METAFORA DAN PENGAJARAN Hera Meganova Lyra, Cece Sobarna, Fatimah Djadjasudarma, Gugun Gunardi Departemen Linguistik Fakultas Ilmu Budaya, Universitas Padjadjaran
[email protected] ABSTRAK Tulisan ini mendeskripsikan manfaat metafora dalam pengajaran. Metafora mampu membantu menjelaskan konsep-konsep yang belum memasyarakat. Menyertakan metafora dalam strategi belajar merupakan suatu hal yang efektif. Metafora dapat meningkatkan kemampuan siswa dalam berpikir dan memahami suatu konsep yang belum akrab dengan dunianya. Teori yang digunakan adalah metafora orientasional semantik kognitif Lakoff dan Johnson (1980) yang dipadupadankan dengan Saeed (2003). Kata kunci: Metafora, Pengajaran, Semantik Kognitif
1. PENDAHULUAN Ketertarikan terhadap metafora meluas di pelbagai disiplin ilmu. Hal itu tidaklah mengherankan karena metafora memiliki asas kebermanfaatan yang menyeluruh, artinya metafora bisa dinikmati oleh semua kalangan, tidak hanya terbatas pada linguis atau sastrawan. Untuk membuktikan asas kebermanfaatan metafora bersifat menyeluruh, kita bisa mengambil contoh yang sederhana, misalnya ketika seorang anak bertanya kepada Anda “Apa arti cinta itu?” Tentunya Anda tidak akan berpikir untuk menjelaskan arti cinta seperti yang terdapat dalam Kamus Besar Bahasa Indonesia (KBBI), “Cinta adalah suatu respons afektif terhadap sinyal-sinyal erotis, emosional, penuh kasih sayang yang dipancarkan oleh manusia lainnya’’. Anda akan memberikan jawaban kepada anak itu dengan menghubungkan pengalaman cinta yang akrab dengan dunianya, seperti perasaan yang dirasakan ketika dia dipeluk atau dicium oleh ayah atau ibunya. Jawaban yang Anda berikan tersebut diciptakan melalui penalaran metaforis (lihat juga Danesi; 2011: Lyra; 2016).

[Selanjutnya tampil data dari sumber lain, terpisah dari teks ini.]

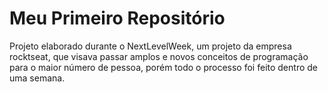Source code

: Meu Primeiro Repositório 
======================== 

Projeto elaborado durante o NextLevelWeek, um projeto da empresa rocktseat, que visava passar amplos e novos conceitos de programação para o maior número de pessoa, porém todo o processo foi feito dentro de uma semana.
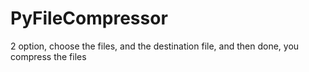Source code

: # PyFileCompressor
2 option, choose the files, and the destination file, and then done, you compress the files
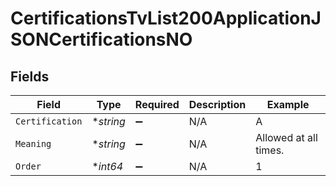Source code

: # CertificationsTvList200ApplicationJSONCertificationsNO


## Fields

| Field                 | Type                  | Required              | Description           | Example               |
| --------------------- | --------------------- | --------------------- | --------------------- | --------------------- |
| `Certification`       | **string*             | :heavy_minus_sign:    | N/A                   | A                     |
| `Meaning`             | **string*             | :heavy_minus_sign:    | N/A                   | Allowed at all times. |
| `Order`               | **int64*              | :heavy_minus_sign:    | N/A                   | 1                     |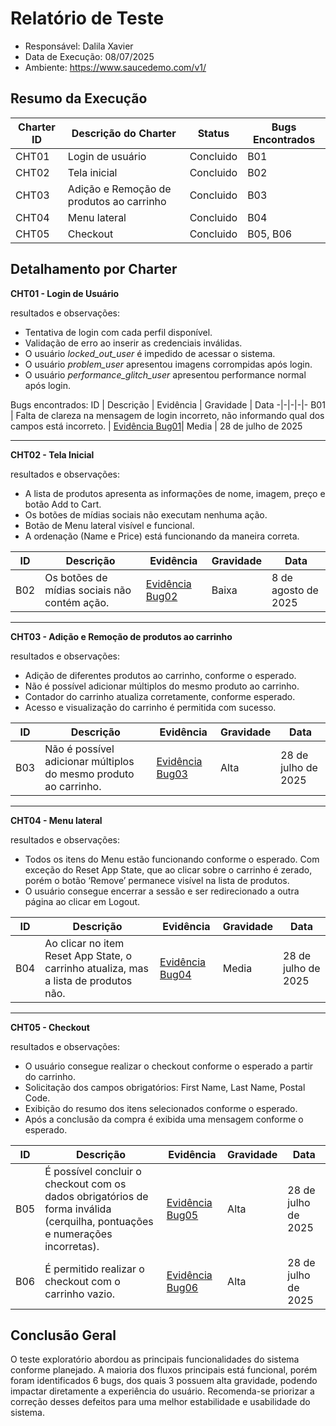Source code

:# Relatório de Teste

* Responsável: Dalila Xavier
* Data de Execução: 08/07/2025
* Ambiente: https://www.saucedemo.com/v1/

## Resumo da Execução

|Charter ID| Descrição do Charter | Status | Bugs Encontrados | 
|-|-|-|-|
CHT01 | Login de usuário | Concluido | B01
CHT02 | Tela inicial | Concluido | B02
CHT03 | Adição e Remoção de produtos ao carrinho | Concluido | B03
CHT04 | Menu lateral | Concluido | B04
CHT05 | Checkout | Concluido | B05, B06

## Detalhamento por Charter

**CHT01 - Login de Usuário**

resultados e observações:
* Tentativa de login com cada perfil disponível.
* Validação de erro ao inserir as credenciais inválidas.
* O usuário *locked_out_user* é impedido de acessar o sistema.
* O usuário *problem_user* apresentou imagens corrompidas após login.
* O usuário *performance_glitch_user* apresentou performance normal após login.

Bugs encontrados:
ID | Descrição | Evidência | Gravidade | Data 
-|-|-|-|-
B01 | Falta de clareza na mensagem de login incorreto, não informando qual dos campos está incorreto. | [Evidência Bug01](https://jam.dev/c/1b11d5e5-a453-4233-b073-71d2bd80ec11)| Media | 28 de julho de 2025

---

**CHT02 - Tela Inicial**

resultados e observações:
* A lista de produtos apresenta as informações de nome, imagem, preço e botão Add to Cart.
* Os botões de mídias sociais não executam nenhuma ação.
* Botão de Menu lateral visível e funcional.
* A ordenação (Name e Price) está funcionando da maneira correta.

ID | Descrição | Evidência | Gravidade | Data
-|-|-|-|-
B02 | Os botões de mídias sociais não contém ação. | [Evidência Bug02](https://jam.dev/c/adee61d4-284e-462b-b605-58f7fae4ad12)| Baixa | 8 de agosto de 2025
---

**CHT03 - Adição e Remoção de produtos ao carrinho**

resultados e observações:
* Adição de diferentes produtos ao carrinho, conforme o esperado.
* Não é possível adicionar múltiplos do mesmo produto ao carrinho.
* Contador do carrinho atualiza corretamente, conforme esperado.
* Acesso e visualização do carrinho é permitida com sucesso.

ID | Descrição | Evidência | Gravidade | Data
-|-|-|-|-
B03 | Não é possível adicionar múltiplos do mesmo produto ao carrinho. | [Evidência Bug03](https://jam.dev/c/35f49baa-653f-493e-84d2-1e8337fdcde1) | Alta | 28 de julho de 2025

---

**CHT04 - Menu lateral**

resultados e observações:
* Todos os itens do Menu estão funcionando conforme o esperado. Com exceção do Reset App State, que ao clicar sobre o carrinho é zerado, porém o botão ‘Remove’ permanece visível na lista de produtos.
* O usuário consegue encerrar a sessão e ser redirecionado a outra página ao clicar em Logout.

ID | Descrição | Evidência | Gravidade | Data
---| --------- |-----------|-------|------
B04 | Ao clicar no item Reset App State, o carrinho atualiza, mas a lista de produtos não. | [Evidência Bug04](https://jam.dev/c/9fc517f3-2ab5-4518-8d6c-440e36048836)| Media | 28 de julho de 2025

---

**CHT05 - Checkout**

resultados e observações:
* O usuário consegue realizar o checkout conforme o esperado a partir do carrinho. 
* Solicitação dos campos obrigatórios: First Name, Last Name, Postal Code.
* Exibição do resumo dos itens selecionados conforme o esperado.
* Após a conclusão da compra é exibida uma mensagem conforme o esperado.

ID | Descrição | Evidência | Gravidade | Data
-|-|-|-|-
B05 | É possível concluir o checkout com os dados obrigatórios de forma inválida (cerquilha, pontuações e numerações incorretas). | [Evidência Bug05](https://jam.dev/c/45482205-d383-4894-95ca-1428748e7bb6)| Alta | 28 de julho de 2025
B06 | É permitido realizar o checkout com o carrinho vazio. |[Evidência Bug06](https://jam.dev/c/ea3aae2a-45dc-4b0f-a7a8-ef38de4cc0b7)| Alta | 28 de julho de 2025


## Conclusão Geral

O teste exploratório abordou as principais funcionalidades do sistema conforme planejado. A maioria dos fluxos principais está funcional, porém foram identificados 6 bugs, dos quais 3 possuem alta gravidade, podendo impactar diretamente a experiência do usuário. Recomenda-se priorizar a correção desses defeitos para uma melhor estabilidade e usabilidade do sistema.











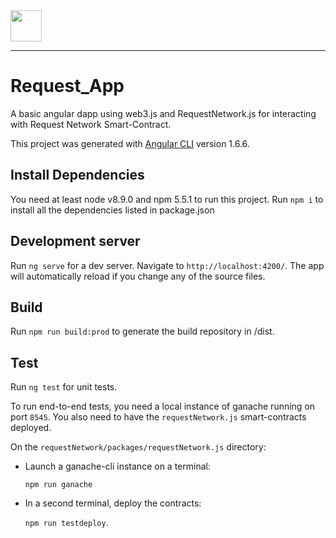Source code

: <img src="https://request.network/assets/img/request-logo.png" width="50px" >

---
# Request_App

A basic angular dapp using web3.js and RequestNetwork.js for interacting with Request Network Smart-Contract.

This project was generated with [Angular CLI](https://github.com/angular/angular-cli) version 1.6.6.

## Install Dependencies

You need at least node v8.9.0 and npm 5.5.1 to run this project. Run `npm i` to install all the dependencies listed in package.json

## Development server

Run `ng serve` for a dev server. Navigate to `http://localhost:4200/`. The app will automatically reload if you change any of the source files.

## Build

Run `npm run build:prod` to generate the build repository in /dist.

## Test

Run `ng test` for unit tests.


To run end-to-end tests, you need a local instance of ganache running on port `8545`.
You also need to have the `requestNetwork.js` smart-contracts deployed.

On the `requestNetwork/packages/requestNetwork.js` directory:
- Launch a ganache-cli instance on a terminal:

  `npm run ganache`

- In a second terminal, deploy the contracts:

  `npm run testdeploy`.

Ilustrasi di atas menggambarkan bahwa tanpa kita sadari, metafora memang bermanfaat dan akrab dengan kehidupan kita. Meskipun demikian, pada umumnya kita masih memikirkan metafora sebagai suatu alat stilistik bahasa, yang digunakan oleh para penyair dan penulis untuk membuat pesan-pesan yang disampaikan lebih berbunga-bunga. Hal tersebut tidaklah disalahkan karena metafora pada mulanya dipahami sebagai sebuah gaya bahasa yang digunakan untuk menghasilkan efek pemanis kebahasaan. Metafora dianggap sebagai bahasa retorika yang membutuhkan interpretasi pembaca atau pendengarnya. Pandangan tersebut searah dengan konsep metafora Aristoteles (periksa Levin:1979; Ricoeur: 2002; Siregar: 2007; Wahab: 2008; Danesi :2011). Sejalan dengan perkembangan waktu, pandangan terhadap metafora mulai berubah. Metafora bukan dipandang sekadar gaya bahasa dan sarana retorika, tetapi metafora menyatu dalam bahasa sehari-hari. Metafora merupakan bagian dari sistem berpikir manusia yang terealisasikan dalam bentuk tingkah laku hidupnya sebagai pengalaman.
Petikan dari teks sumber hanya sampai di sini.